> **Task to carry out**: Give the data again exactly, without its images.

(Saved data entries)
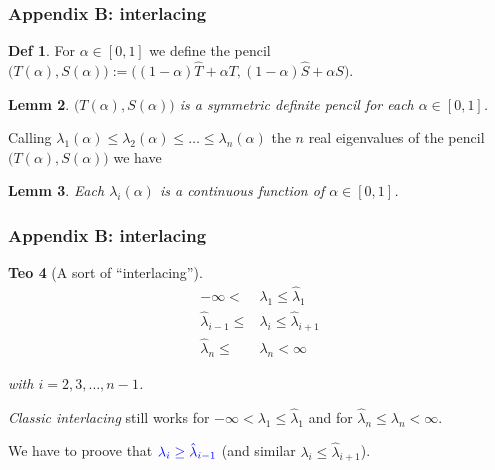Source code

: \documentclass{beamer}
\theoremstyle{definition} \newtheorem{de}{Def}
\theoremstyle{remark} \newtheorem{os}[de]{Remark}
\theoremstyle{plain} \newtheorem{te}[de]{Teo}
\theoremstyle{plain} \newtheorem{co}[de]{Cor}
\theoremstyle{plain} \newtheorem{pr}[de]{Prop}
\theoremstyle{plain} \newtheorem{lem}[de]{Lemm}
\theoremstyle{remark} \newtheorem{rem}[de]{Remark}
\begin{document}
\begin{frame}[label=Interlacing]
  \frametitle{Appendix B: interlacing}

  \begin{de}
    For $\alpha\in[0,1]$ we define the pencil $\big( T(\alpha), S(\alpha) \big) := \big( (1-\alpha)\hat T + \alpha T, (1-\alpha)\hat S + \alpha S \big)$.
  \end{de}

  \begin{lem}
    $\big( T(\alpha), S(\alpha) \big)$ is a \emph{symmetric definite} pencil for each $\alpha\in[0,1]$.
  \end{lem}

  Calling $\lambda_1(\alpha)\le \lambda_2(\alpha)\le \dots \le \lambda_n(\alpha)$ the $n$ real eigenvalues of the pencil  $\big( T(\alpha), S(\alpha) \big)$ we have

  \begin{lem}
    Each $\lambda_i(\alpha)$ is a continuous function of $\alpha\in[0,1]$.
  \end{lem}

\end{frame}

\begin{frame}
  \frametitle{Appendix B: interlacing}

  \begin{te}[A sort of ``interlacing'']
    \begin{align*}
      -\infty < &\lambda_1 \le \hat\lambda_1 \\
      \hat\lambda_{i-1} \le &\lambda_i \le \hat\lambda_{i+1} \\
      \hat\lambda_n \le &\lambda_n < \infty
    \end{align*}

    with $i=2,3,\dots,n-1$.
  \end{te}

  \pause


  \emph{Classic interlacing} still works for $-\infty < \lambda_1 \le \hat\lambda_1$ and for $\hat\lambda_n \le \lambda_n < \infty$.

  \pause

  We have to proove that $\textcolor{blue}{\lambda_i \ge \hat\lambda_{i-1}}$ (and similar $\lambda_i \le \hat\lambda_{i+1}$).

\end{frame}
\end{document}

> **Worked solution**:
Source code

: \documentclass{beamer}
\theoremstyle{definition} \newtheorem{de}{Def}
\theoremstyle{remark} \newtheorem{os}[de]{Remark}
\theoremstyle{plain} \newtheorem{te}[de]{Teo}
\theoremstyle{plain} \newtheorem{co}[de]{Cor}
\theoremstyle{plain} \newtheorem{pr}[de]{Prop}
\theoremstyle{plain} \newtheorem{lem}[de]{Lemm}
\theoremstyle{remark} \newtheorem{rem}[de]{Remark}
\begin{document}
\begin{frame}[label=Interlacing]
  \frametitle{Appendix B: interlacing}

  \begin{de}
    For $\alpha\in[0,1]$ we define the pencil $\big( T(\alpha), S(\alpha) \big) := \big( (1-\alpha)\hat T + \alpha T, (1-\alpha)\hat S + \alpha S \big)$.
  \end{de}

  \begin{lem}
    $\big( T(\alpha), S(\alpha) \big)$ is a \emph{symmetric definite} pencil for each $\alpha\in[0,1]$.
  \end{lem}

  Calling $\lambda_1(\alpha)\le \lambda_2(\alpha)\le \dots \le \lambda_n(\alpha)$ the $n$ real eigenvalues of the pencil  $\big( T(\alpha), S(\alpha) \big)$ we have

  \begin{lem}
    Each $\lambda_i(\alpha)$ is a continuous function of $\alpha\in[0,1]$.
  \end{lem}

\end{frame}

\begin{frame}
  \frametitle{Appendix B: interlacing}

  \begin{te}[A sort of ``interlacing'']
    \begin{align*}
      -\infty < &\lambda_1 \le \hat\lambda_1 \\
      \hat\lambda_{i-1} \le &\lambda_i \le \hat\lambda_{i+1} \\
      \hat\lambda_n \le &\lambda_n < \infty
    \end{align*}

    with $i=2,3,\dots,n-1$.
  \end{te}

  \pause


  \emph{Classic interlacing} still works for $-\infty < \lambda_1 \le \hat\lambda_1$ and for $\hat\lambda_n \le \lambda_n < \infty$.

  \pause

  We have to proove that $\textcolor{blue}{\lambda_i \ge \hat\lambda_{i-1}}$ (and similar $\lambda_i \le \hat\lambda_{i+1}$).

\end{frame}
\end{document}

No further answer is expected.